Sementara Servasius Masyudi Onggal, salah satu pemuda Poco Leok menyebut surat itu “menjadi basis refleksi kami warga Poco Leok terkait arah perjuangan melawan pengrusakan lingkungan secara masif melalui geotermal.”
Penggambaran tentang kondisi warga Poco Leok hari ini, kata Yudi, mirip wanita berzinah yang disinggung dalam surat Siprianus yang “hendak diadili oleh pemuka agama karena ketahuan berbuat dosa.
“Keadaan itu menggambarkan ketimpangan relasi kuasa antara para pemuka agama dengan si wanita,” katanya kepada Floresa.
Namun, lanjutnya, Yesus hadir menyelamatkan si wanita, sekalipun hanya dengan gestikulasi meditatif, yaitu membungkuk dan menulis pada tanah.
“Wanita tak berdaya itu adalah gambaran umat Poco Leok yang telah dan sedang ditindas karena berjuang melawan geotermal,” katanya.
“Kami sedang mencari perlindungan. Harapan kami, Gereja kiranya mampu meneladani Yesus yang tegas menghentikan mata rantai penindasan dan tidak kompromistis terhadap politik kesewenang-wenangan penguasa terhadap masyarakatnya,” tambahnya.
Ia juga berkata, belajar dari dampak proyek geotermal di berbagai lokasi, sumber energi itu tidak hadir sebagai solusi atas krisis lingkungan saat ini, tetapi justru memperpanjang derita umat.
Kristianus ‘Tino’ Jaret, pemuda lainnya berkata, kendati surat gembala itu menawarkan pengharapan, “kami masih menunggu aksi nyata dari Uskup Siprianus” yang ikut meneken surat pernyataan bersama para uskup lain di wilayah Nusa Tenggara-Bali.
“Dalam surat gembala para uskup itu, pengharapan adalah komitmen dan aksi, maka dikonkretkan dengan aksi,” kata Tino kepada Floresa.
Yudi dan Tino adalah dua di antara beberapa pemuda Poco Leok yang dipanggil polisi bulan lalu setelah dilaporkan Bupati Manggarai Herybertus G. L. Nabit karena dituding merusak pagar kantor bupati saat aksi unjuk rasa pada 3 Maret.

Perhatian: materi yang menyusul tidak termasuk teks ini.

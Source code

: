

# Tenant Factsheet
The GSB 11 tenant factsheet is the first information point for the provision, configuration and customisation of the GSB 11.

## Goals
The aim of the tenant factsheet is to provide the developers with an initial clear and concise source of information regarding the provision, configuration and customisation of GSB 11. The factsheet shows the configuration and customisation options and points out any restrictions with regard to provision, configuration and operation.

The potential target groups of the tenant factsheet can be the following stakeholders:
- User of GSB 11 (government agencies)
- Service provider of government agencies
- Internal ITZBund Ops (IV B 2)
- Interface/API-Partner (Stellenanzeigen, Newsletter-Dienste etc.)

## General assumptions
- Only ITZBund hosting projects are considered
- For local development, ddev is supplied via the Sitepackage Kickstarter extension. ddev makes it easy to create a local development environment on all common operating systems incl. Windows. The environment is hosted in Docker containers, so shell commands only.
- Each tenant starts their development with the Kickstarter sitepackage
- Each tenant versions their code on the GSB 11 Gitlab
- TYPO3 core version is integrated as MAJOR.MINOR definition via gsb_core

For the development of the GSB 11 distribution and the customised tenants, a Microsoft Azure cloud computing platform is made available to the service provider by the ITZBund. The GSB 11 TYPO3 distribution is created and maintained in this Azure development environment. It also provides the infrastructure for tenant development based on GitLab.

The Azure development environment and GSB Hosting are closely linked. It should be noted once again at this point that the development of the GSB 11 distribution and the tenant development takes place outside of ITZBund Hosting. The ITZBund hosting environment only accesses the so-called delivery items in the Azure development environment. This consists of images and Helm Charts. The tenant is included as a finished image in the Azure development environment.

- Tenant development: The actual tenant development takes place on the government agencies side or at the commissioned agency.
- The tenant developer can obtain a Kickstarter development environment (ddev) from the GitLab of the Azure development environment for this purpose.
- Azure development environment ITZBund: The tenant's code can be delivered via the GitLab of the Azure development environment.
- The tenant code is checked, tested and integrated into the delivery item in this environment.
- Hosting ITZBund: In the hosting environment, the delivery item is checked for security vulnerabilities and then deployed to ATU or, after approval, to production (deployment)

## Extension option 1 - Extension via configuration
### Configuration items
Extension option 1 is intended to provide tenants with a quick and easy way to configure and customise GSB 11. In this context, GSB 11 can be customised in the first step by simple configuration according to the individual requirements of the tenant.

Selain unjuk rasa tersebut, beragam upaya penolakan telah dilakukan warga, beralasan proyek itu mengancam ruang hidup, tanah adat dan budaya mereka.
Mereka telah menyurati berbagai lembaga negara, di antaranya Komnas HAM dan Ombudsman yang juga sempat mengunjungi wilayah itu tahun lalu.

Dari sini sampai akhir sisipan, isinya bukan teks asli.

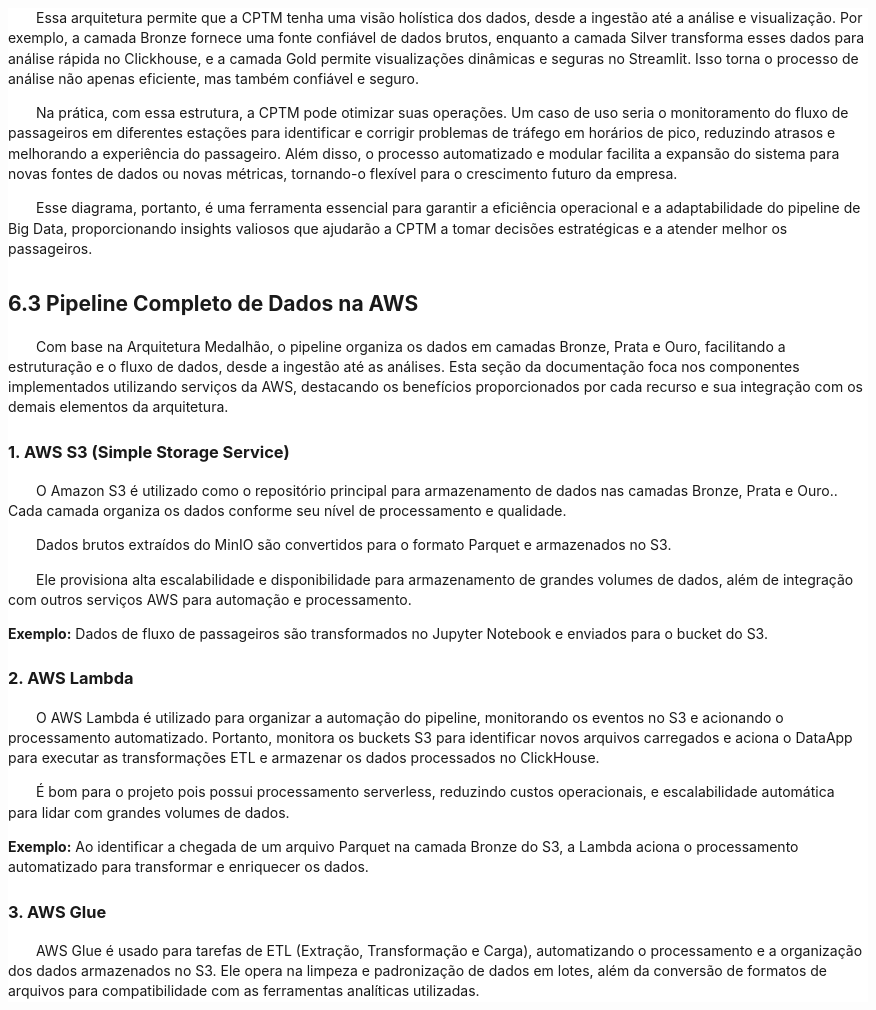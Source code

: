 &emsp;&emsp;Essa arquitetura permite que a CPTM tenha uma visão holística dos dados, desde a ingestão até a análise e visualização. Por exemplo, a camada Bronze fornece uma fonte confiável de dados brutos, enquanto a camada Silver transforma esses dados para análise rápida no Clickhouse, e a camada Gold permite visualizações dinâmicas e seguras no Streamlit. Isso torna o processo de análise não apenas eficiente, mas também confiável e seguro.

&emsp;&emsp;Na prática, com essa estrutura, a CPTM pode otimizar suas operações. Um caso de uso seria o monitoramento do fluxo de passageiros em diferentes estações para identificar e corrigir problemas de tráfego em horários de pico, reduzindo atrasos e melhorando a experiência do passageiro. Além disso, o processo automatizado e modular facilita a expansão do sistema para novas fontes de dados ou novas métricas, tornando-o flexível para o crescimento futuro da empresa.

&emsp;&emsp;Esse diagrama, portanto, é uma ferramenta essencial para garantir a eficiência operacional e a adaptabilidade do pipeline de Big Data, proporcionando insights valiosos que ajudarão a CPTM a tomar decisões estratégicas e a atender melhor os passageiros.

## 6.3 Pipeline Completo de Dados na AWS

&emsp;&emsp;Com base na Arquitetura Medalhão, o pipeline organiza os dados em camadas Bronze, Prata e Ouro, facilitando a estruturação e o fluxo de dados, desde a ingestão até as análises. Esta seção da documentação foca nos componentes implementados utilizando serviços da AWS, destacando os benefícios proporcionados por cada recurso e sua integração com os demais elementos da arquitetura.

### 1. **AWS S3 (Simple Storage Service)**

&emsp;&emsp;O Amazon S3 é utilizado como o repositório principal para armazenamento de dados nas camadas Bronze, Prata e Ouro.. Cada camada organiza os dados conforme seu nível de processamento e qualidade.

&emsp;&emsp;Dados brutos extraídos do MinIO são convertidos para o formato Parquet e armazenados no S3.

&emsp;&emsp;Ele provisiona alta escalabilidade e disponibilidade para armazenamento de grandes volumes de dados, além de integração com outros serviços AWS para automação e processamento.

**Exemplo:** Dados de fluxo de passageiros são transformados no Jupyter Notebook e enviados para o bucket do S3.

### 2. **AWS Lambda**

&emsp;&emsp;O AWS Lambda é utilizado para organizar a automação do pipeline, monitorando os eventos no S3 e acionando o processamento automatizado. Portanto, monitora os buckets S3 para identificar novos arquivos carregados e aciona o DataApp para executar as transformações ETL e armazenar os dados processados no ClickHouse.

&emsp;&emsp;É bom para o projeto pois possui processamento serverless, reduzindo custos operacionais, e escalabilidade automática para lidar com grandes volumes de dados.

**Exemplo:** Ao identificar a chegada de um arquivo Parquet na camada Bronze do S3, a Lambda aciona o processamento automatizado para transformar e enriquecer os dados.

### 3. **AWS Glue**

&emsp;&emsp;AWS Glue é usado para tarefas de ETL (Extração, Transformação e Carga), automatizando o processamento e a organização dos dados armazenados no S3. Ele opera na limpeza e padronização de dados em lotes, além da conversão de formatos de arquivos para compatibilidade com as ferramentas analíticas utilizadas.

Selain itu, mereka mengirim surat pengaduan kepada pendana proyek Bank Pembangunan Jerman atau Kreditanstalt für Wiederaufbau.
Tim independen utusan bank itu telah merekomendasikan penghentian sementara aktivitas proyek karena tidak sesuai standar sosial dan lingkungan internasional.
Kritik terhadap sikap Uskup Siprianus juga pernah dilayangkan warga sebelumnya.
Salah satunya saat menyoroti Surat Gembala Natal pada 2023, menyebut keuskupan tidak memiliki sikap yang jelas dan tegas.
Dalam sebuah wawancara dengan Radio Veritas Asia pada Juni 2024, Siprianus menyatakan dukungan terhadap proyek geotermal, menyebutnya sebagai “energi bersih dan ramah lingkungan.”
Ia juga menyebut “banyak kelompok datang dan pergi melakukan propaganda tentang dampak negatif geotermal,” kendati tidak menjelaskan kelompok yang dimaksud.
Siprianus juga pernah merekomendasikan proyek geotermal Wae Sano di Kabupaten Manggarai Barat dengan mengirim surat kepada Presiden Joko Widodo pada Mei 2021.
Jejak dukungannya pada masa lalu terhadap proyek geotermal di tengah penolakan umat menumbuhkan penantian terhadap ketegasan sikapnya seperti yang telah ditunjukkan uskup lain.